Since the Baloch Liberation Army’s (BLA) hijacking of the Jaffar Express in March 2025, Pakistan has further intensified reliance on state-sponsored militias to quell Baloch separatist protests. Intelligence sources indicate that the Pakistan Army has stretched the remit of its so-called death squads like the Counter-Terrorism Department (CTD) and Tehreek-e-Nafaz-e-Aman Balochistan while taking pains to reduce visible army presence to maintain plausible deniability and shun international opprobrium.
According to these sources, this approach echoes Pakistan’s prior counterinsurgency model used in Kashmir, aiming to reduce army casualties. Military and intelligence institutions predominantly led by Punjabis, including the Frontier Corps (FC) and the Inter-Services Intelligence (ISI), are reportedly arming and financing tribal leaders like Shafiq Mengal, who heads the Musallah Defah Tanzeem, to eliminate suspected BLA sympathisers.

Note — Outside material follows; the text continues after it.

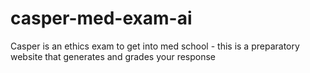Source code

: # casper-med-exam-ai
Casper is an ethics exam to get into med school - this is a preparatory website that generates and grades your response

These militia forces are said to be acting with impunity committing extortion, kidnappings, and killings across the province. Civilians are often kidnapped by unknown individuals in unmarked cars from residences, bazaars, or on the streets during demonstrations. There are no official records of these detentions, and families are left ignorant of their relatives’ destinies.
Following detention, the kidnapped are said to be taken to clandestine centers most of the time within FC camps or ISI-run safe houses where they undergo extreme means of torture such as electric shock and physical assault. In some cases, detainees are executed in captivity; others are murdered in fake encounters. Bodies, in most cases with markings of bullets, burns, and broken bones, are disposed of in remote areas as a message to the locals.
Though the infamous ‘kill-and-dump’ policy is not a fresh trend in Balochistan, intelligence officials say its intensity has sharply risen. Human rights groups such as the Voice for Baloch Missing Persons (VBMP) have documented more than 7,000 enforced disappearances since 2004. In only November 2024 alone, 98 new cases of enforced disappearance were reported, and in the first four months of 2025 alone, 51 extrajudicial killings were reported, nearly equal to the number of 68 total reported across all of 2024. Among the 13 bodies found in April were Nizam and Abu Bakar.
Intelligence experts claim that the use of these death squads is two-fold: it is aimed at eliminating resistance and protecting the Pakistani army from direct responsibility for the increasing human rights abuses, among them torture and murder.